* Assignment
Please give back, word for word, each line from the start of the entries through the one in which "GPU (CUDA) /" is found.

-------- Material for the task

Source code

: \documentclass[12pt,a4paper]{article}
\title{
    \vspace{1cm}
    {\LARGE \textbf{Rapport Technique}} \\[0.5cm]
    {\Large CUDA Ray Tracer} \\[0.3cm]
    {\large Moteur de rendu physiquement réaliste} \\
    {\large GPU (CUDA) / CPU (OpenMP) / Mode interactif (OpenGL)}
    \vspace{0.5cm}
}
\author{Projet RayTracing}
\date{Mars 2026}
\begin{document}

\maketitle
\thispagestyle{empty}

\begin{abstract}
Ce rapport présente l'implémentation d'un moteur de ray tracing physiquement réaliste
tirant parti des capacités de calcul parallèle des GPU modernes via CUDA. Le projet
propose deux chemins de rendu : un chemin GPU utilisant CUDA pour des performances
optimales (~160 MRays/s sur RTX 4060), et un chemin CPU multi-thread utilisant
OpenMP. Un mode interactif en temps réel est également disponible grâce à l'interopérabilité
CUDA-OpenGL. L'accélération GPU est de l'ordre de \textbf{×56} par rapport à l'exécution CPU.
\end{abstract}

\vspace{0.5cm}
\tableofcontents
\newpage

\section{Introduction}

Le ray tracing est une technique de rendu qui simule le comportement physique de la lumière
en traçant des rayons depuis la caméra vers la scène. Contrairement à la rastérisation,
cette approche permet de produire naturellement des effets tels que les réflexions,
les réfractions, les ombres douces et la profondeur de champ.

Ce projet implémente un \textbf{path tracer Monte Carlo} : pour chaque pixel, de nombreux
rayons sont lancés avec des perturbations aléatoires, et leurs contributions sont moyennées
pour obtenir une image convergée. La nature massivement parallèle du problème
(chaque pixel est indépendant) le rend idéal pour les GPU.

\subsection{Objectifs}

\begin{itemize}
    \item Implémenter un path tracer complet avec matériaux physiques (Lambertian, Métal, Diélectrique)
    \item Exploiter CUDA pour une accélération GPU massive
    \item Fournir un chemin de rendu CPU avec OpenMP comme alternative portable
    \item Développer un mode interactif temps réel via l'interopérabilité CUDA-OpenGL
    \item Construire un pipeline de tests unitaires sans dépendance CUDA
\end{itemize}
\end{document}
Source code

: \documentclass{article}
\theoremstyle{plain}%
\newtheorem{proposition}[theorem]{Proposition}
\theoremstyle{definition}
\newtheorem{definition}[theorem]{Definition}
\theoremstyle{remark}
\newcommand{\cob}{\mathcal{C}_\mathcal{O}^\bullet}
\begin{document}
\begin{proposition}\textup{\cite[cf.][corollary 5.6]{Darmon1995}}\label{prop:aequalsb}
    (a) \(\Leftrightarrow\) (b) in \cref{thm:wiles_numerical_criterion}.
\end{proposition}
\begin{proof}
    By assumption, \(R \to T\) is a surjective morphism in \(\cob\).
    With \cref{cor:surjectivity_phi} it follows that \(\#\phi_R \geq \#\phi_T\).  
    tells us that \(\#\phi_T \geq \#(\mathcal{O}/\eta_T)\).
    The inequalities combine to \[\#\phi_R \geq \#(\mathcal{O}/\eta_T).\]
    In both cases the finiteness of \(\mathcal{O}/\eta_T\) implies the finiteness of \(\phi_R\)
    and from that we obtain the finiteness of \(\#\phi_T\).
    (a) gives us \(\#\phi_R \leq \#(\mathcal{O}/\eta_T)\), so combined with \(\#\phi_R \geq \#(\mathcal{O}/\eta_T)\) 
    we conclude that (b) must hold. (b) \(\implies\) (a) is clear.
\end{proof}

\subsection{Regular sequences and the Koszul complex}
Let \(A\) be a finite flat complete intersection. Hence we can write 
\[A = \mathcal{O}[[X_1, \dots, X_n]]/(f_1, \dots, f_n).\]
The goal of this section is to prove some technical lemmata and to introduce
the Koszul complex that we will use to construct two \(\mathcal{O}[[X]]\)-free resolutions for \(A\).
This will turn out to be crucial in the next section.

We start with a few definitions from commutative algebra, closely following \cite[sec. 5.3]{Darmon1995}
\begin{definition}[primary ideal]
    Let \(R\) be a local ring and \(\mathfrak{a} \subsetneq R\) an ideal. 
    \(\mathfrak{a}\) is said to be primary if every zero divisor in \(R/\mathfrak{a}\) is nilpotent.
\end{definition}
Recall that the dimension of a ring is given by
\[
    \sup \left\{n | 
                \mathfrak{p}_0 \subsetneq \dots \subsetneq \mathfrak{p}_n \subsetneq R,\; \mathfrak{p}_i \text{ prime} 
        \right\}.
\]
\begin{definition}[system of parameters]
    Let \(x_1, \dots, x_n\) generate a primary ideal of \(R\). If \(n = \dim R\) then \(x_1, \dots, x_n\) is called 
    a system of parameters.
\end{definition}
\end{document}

----------------

* Your solution
Source code

: \documentclass[12pt,a4paper]{article}
\title{
    \vspace{1cm}
    {\LARGE \textbf{Rapport Technique}} \\[0.5cm]
    {\Large CUDA Ray Tracer} \\[0.3cm]
    {\large Moteur de rendu physiquement réaliste} \\
    {\large GPU (CUDA) / CPU (OpenMP) / Mode interactif (OpenGL)}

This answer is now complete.